Zeybekci, CHP Genel Başkanı Kemal Kılıçdaroğlu’nun, KHK ile ilgili kendisine sipariş edilen bir tartışma ortamını yarattığını belirterek, “Bunun değirmenine de su taşıyanlar var. Bana cevap verin kardeşim, o gece böyle bir şey olsaydı, bunun hesabı benden sorulacak mıydı, sorulmayacak mıydı? Ben o niyetle oradaydım o gece. Çünkü saat sabah 06.30’a kadar denediler Meclise girmek için. En son helikopter görüntüleri var. O saatte Genel Kurul Salonu’ndaydık. Onlar içeri girmeyi deneyecekti, biz de orada 3-5 arkadaşımız o hainlere karşı koymaya çalışacaktık.” değerlendirmesinde bulundu.
Bir silah uzmanı olmadığını ancak kendi tabancısını iyi kullandığını belirten Zeybekci, “Allah kullandırmayı nasip etmesin… O gece bu hainlerin emre itaat edip öldürdükleri için ‘cinayet sayılmaz’ mı diyeceğiz? Tam tersi mantıkla yola çıkalım, ‘Bunlara karşı koymak da suçtur’ mu diyeceğiz? O gece elindeki imkanlarla bunlardan birkaç tanesini gebertenlere ‘Katil’ mi diyeceğiz veyahut da Ömer Halisdemir’i, öldürdüğü hain için yargılayacak mıyız? Rahmetli Adnan Menderes’in ailesinden idamdan sonra ip parası istenmişti. Bunun cevabını bugün bu tartışmayı başlatanlar veya birbirlerine şirin görünmek isteyenler versin.” ifadesini kullandı.
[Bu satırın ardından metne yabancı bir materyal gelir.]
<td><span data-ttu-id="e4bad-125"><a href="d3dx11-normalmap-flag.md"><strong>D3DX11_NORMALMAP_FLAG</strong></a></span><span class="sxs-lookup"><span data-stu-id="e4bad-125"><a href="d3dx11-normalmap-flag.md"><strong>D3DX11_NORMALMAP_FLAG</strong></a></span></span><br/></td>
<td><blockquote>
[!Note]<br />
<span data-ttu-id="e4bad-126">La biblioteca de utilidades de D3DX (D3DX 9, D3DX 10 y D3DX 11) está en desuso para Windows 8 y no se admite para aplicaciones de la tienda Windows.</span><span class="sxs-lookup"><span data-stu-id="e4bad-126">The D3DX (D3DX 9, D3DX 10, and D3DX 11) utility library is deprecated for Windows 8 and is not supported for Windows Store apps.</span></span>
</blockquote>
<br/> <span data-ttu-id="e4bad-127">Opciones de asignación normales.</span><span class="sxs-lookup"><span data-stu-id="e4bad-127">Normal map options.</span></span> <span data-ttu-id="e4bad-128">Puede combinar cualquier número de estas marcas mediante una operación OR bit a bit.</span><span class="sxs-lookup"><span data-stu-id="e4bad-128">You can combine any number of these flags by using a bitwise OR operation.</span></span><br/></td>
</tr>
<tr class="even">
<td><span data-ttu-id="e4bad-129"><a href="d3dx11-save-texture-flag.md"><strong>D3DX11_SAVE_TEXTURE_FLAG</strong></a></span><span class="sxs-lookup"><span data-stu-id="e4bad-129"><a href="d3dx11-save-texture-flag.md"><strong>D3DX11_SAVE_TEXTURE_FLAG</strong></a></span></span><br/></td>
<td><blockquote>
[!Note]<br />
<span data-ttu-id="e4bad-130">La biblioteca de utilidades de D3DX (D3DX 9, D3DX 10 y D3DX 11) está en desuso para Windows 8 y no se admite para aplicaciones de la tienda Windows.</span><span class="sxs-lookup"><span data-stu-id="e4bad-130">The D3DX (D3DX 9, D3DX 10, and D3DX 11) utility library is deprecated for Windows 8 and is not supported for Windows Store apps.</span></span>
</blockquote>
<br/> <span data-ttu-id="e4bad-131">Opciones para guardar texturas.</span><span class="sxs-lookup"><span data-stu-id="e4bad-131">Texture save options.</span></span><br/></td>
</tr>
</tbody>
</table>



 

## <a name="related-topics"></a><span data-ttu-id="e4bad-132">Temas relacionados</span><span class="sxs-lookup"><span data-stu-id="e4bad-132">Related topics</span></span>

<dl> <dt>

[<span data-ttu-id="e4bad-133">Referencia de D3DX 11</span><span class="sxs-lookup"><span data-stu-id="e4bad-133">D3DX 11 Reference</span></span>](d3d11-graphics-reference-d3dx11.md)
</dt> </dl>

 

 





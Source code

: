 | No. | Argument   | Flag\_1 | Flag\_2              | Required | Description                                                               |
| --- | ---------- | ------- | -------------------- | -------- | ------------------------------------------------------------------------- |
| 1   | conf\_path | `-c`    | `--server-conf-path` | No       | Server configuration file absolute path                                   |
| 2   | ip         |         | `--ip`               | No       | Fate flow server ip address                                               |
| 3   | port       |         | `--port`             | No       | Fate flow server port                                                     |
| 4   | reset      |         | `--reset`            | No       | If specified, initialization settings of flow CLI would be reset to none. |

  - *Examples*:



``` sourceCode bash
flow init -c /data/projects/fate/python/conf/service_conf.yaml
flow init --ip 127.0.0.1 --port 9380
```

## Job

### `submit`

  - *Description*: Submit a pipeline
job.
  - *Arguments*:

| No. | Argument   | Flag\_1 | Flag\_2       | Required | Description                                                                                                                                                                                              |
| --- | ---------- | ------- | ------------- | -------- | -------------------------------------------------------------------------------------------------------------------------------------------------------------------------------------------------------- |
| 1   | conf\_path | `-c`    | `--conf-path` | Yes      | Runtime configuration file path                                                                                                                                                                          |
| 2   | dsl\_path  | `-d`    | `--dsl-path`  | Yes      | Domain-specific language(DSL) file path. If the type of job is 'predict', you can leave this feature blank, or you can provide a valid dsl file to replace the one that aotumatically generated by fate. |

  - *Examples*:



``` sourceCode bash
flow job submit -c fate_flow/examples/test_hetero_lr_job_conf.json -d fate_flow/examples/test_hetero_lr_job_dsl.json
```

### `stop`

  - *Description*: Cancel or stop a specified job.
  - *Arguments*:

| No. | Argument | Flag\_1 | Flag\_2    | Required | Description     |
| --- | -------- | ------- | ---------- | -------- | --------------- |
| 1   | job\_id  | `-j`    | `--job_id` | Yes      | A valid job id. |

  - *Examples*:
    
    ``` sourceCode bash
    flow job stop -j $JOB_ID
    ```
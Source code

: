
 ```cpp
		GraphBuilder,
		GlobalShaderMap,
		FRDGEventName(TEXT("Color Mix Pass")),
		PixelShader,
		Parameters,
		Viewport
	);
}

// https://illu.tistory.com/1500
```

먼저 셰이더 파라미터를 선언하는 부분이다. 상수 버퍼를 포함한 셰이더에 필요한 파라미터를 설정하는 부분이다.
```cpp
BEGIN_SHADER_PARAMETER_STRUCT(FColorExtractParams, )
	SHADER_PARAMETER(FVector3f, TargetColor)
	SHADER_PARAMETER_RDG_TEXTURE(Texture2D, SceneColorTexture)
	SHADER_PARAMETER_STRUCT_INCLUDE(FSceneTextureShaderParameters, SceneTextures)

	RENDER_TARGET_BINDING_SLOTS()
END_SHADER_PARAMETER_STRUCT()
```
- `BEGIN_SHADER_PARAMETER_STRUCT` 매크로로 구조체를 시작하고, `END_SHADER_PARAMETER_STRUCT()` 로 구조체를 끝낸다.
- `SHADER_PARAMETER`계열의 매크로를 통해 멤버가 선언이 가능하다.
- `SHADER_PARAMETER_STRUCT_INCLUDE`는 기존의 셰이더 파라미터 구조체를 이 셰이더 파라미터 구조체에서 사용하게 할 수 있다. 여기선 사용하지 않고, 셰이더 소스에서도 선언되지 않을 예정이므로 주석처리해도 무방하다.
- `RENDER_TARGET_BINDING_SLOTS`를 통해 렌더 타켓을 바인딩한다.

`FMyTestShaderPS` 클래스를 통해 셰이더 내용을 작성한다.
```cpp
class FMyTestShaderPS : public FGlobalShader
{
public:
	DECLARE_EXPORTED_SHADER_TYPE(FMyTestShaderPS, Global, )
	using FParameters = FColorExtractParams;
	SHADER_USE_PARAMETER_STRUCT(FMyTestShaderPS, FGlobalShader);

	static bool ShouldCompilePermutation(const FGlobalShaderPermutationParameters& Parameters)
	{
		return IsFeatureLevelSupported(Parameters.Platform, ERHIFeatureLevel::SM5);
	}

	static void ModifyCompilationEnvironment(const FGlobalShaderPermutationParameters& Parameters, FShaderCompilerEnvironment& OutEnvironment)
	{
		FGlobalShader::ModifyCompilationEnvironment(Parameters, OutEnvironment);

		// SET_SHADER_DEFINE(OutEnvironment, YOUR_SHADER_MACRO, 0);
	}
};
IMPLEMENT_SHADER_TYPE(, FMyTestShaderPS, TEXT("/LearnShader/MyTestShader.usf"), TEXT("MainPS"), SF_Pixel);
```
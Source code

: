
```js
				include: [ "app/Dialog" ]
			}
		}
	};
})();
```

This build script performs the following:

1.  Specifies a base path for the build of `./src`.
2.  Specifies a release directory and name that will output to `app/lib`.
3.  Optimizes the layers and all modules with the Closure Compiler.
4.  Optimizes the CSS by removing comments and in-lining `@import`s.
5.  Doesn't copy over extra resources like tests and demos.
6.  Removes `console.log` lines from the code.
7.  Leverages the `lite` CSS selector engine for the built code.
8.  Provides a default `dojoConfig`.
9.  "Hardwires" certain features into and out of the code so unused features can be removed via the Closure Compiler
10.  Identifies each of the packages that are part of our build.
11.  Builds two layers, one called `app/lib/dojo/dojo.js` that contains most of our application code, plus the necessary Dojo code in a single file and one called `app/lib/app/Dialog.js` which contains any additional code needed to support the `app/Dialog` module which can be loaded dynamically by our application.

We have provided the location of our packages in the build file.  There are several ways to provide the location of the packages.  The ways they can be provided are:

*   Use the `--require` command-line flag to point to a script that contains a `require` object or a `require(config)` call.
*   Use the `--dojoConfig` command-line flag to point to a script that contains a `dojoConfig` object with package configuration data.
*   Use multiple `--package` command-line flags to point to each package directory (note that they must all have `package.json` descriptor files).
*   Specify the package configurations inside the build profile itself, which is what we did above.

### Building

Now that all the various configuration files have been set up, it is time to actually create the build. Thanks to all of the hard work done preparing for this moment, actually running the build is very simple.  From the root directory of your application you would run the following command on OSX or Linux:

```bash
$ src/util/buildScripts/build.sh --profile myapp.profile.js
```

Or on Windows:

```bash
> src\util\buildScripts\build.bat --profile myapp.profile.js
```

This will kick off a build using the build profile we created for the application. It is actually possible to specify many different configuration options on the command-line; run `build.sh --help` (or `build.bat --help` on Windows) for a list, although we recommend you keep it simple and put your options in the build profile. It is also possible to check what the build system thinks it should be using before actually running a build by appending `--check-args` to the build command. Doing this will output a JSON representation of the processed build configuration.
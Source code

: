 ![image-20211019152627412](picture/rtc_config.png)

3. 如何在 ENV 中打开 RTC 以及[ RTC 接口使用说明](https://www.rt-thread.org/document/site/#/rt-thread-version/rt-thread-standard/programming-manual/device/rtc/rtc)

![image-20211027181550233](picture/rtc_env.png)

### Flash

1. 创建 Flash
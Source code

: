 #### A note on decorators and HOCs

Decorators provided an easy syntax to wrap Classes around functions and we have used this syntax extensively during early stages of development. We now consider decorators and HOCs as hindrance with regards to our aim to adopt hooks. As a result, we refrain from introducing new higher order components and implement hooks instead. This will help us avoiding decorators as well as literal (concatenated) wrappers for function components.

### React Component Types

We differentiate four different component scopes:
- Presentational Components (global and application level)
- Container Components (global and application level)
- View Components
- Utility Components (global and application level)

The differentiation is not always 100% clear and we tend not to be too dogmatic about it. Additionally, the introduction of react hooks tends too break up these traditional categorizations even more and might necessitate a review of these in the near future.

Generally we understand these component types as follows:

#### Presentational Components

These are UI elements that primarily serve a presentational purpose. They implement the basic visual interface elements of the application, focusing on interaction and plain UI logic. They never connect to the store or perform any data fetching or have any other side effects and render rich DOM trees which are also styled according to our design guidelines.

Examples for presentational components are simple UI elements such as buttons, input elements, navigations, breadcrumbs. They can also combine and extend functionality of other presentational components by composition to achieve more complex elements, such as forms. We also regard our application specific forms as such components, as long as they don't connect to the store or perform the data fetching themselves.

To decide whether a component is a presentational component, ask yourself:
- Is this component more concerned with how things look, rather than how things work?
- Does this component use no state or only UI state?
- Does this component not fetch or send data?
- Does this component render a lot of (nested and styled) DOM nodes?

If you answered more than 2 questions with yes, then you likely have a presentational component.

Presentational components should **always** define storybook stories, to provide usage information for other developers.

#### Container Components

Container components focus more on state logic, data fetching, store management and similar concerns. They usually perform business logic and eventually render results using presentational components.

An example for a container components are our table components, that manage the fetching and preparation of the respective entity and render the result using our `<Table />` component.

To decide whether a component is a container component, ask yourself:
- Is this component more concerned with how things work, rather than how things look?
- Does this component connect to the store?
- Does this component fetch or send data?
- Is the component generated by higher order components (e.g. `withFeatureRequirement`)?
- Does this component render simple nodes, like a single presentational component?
Zeybekci, kendisinin “kahraman” olduğunu iddia etmediğini vurgulayarak, şunları kaydetti:
“Sadece ben o gece silahımla oradaydım, niyetim de böyleydi. Böyle bir şey olsaydı yargılanacak mıydım, soru bu. Ben onlardan 1-2 tanesini gebertmiş olsaydım, onlar da beni katletseydi, bunun hesabı çoluğumdan çocuğumdan sorulacak mıydı? Sorulacaktı. Yapacaklardı bunu. O nedenle çıkarılan bu KHK’ya eklenen şey doğrudur. Kimse ak gök demesin, kimse öyle ama, fakat, ancak, lakin, bilakis filan demesin. Herkes durduğu yeri belirlesin, herkes adam gibi dursun. Bu millet adam gibi durdu. Bu millet o gece bu ülkenin Başkomutanı’nın, Cumhurbaşkanı’nın talimatıyla sokaklara ve meydanlara indi, gereğini yaptı.”